[Data to process]

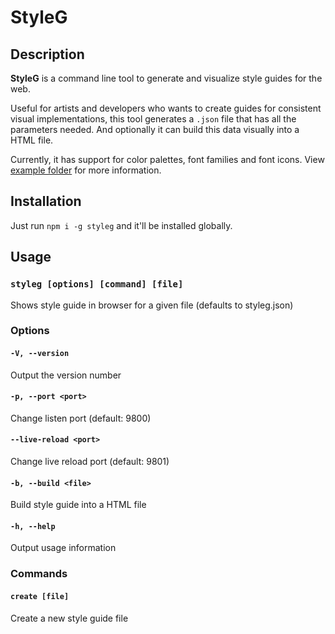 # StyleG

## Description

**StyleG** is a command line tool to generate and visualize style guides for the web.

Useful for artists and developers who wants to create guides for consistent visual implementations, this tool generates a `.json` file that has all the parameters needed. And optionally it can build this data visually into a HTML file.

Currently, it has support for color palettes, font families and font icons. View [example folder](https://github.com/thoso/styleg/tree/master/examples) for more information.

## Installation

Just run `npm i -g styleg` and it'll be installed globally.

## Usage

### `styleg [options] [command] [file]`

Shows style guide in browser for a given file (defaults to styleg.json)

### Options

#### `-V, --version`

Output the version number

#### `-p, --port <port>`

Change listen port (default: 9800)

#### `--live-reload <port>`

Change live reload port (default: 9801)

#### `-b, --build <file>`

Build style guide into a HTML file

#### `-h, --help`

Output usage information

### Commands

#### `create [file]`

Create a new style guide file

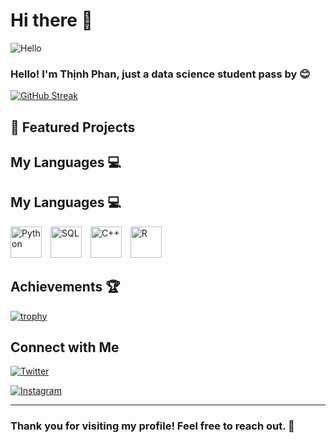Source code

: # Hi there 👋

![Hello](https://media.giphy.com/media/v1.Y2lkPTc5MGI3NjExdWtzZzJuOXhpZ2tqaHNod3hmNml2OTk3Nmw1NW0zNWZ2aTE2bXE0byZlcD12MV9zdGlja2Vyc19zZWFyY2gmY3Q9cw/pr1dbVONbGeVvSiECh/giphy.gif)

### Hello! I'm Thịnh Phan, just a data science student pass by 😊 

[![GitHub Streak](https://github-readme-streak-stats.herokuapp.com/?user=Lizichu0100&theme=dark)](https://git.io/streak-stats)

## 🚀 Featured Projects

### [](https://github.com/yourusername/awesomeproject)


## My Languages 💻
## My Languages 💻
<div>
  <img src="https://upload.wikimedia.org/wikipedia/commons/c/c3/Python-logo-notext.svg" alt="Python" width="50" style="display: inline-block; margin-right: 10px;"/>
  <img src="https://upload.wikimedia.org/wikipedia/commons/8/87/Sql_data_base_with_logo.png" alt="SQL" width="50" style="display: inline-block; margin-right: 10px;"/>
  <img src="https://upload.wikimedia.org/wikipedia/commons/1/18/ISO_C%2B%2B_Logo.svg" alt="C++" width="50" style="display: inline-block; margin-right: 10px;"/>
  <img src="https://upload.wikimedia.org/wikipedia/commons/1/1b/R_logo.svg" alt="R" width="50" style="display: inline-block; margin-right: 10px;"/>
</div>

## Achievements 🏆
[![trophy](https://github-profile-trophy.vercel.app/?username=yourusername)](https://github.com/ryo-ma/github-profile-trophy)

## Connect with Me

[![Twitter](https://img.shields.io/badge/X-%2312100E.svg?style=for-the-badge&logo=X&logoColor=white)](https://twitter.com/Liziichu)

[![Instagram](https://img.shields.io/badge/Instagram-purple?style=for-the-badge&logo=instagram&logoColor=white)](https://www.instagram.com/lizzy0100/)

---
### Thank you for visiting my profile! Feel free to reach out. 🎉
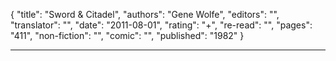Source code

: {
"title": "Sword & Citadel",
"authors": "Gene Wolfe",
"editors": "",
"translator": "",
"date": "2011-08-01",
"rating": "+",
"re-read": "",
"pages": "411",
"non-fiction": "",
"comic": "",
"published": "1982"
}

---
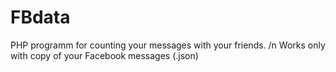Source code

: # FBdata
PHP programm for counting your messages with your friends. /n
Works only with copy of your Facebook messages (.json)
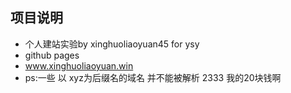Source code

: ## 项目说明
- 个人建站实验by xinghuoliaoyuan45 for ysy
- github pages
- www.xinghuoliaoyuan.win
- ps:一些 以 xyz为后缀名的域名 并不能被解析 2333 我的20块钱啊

[/Data to process]

Problem statement:
Your answer must be the exact lines of the records from the first one through the line containing "Build style guide into a HTML file", with no pictures in it.

Exercise answer:
 # StyleG

## Description

**StyleG** is a command line tool to generate and visualize style guides for the web.

Useful for artists and developers who wants to create guides for consistent visual implementations, this tool generates a `.json` file that has all the parameters needed. And optionally it can build this data visually into a HTML file.

Currently, it has support for color palettes, font families and font icons. View [example folder](https://github.com/thoso/styleg/tree/master/examples) for more information.

## Installation

Just run `npm i -g styleg` and it'll be installed globally.

## Usage

### `styleg [options] [command] [file]`

Shows style guide in browser for a given file (defaults to styleg.json)

### Options

#### `-V, --version`

Output the version number

#### `-p, --port <port>`

Change listen port (default: 9800)

#### `--live-reload <port>`

Change live reload port (default: 9801)

#### `-b, --build <file>`

Build style guide into a HTML file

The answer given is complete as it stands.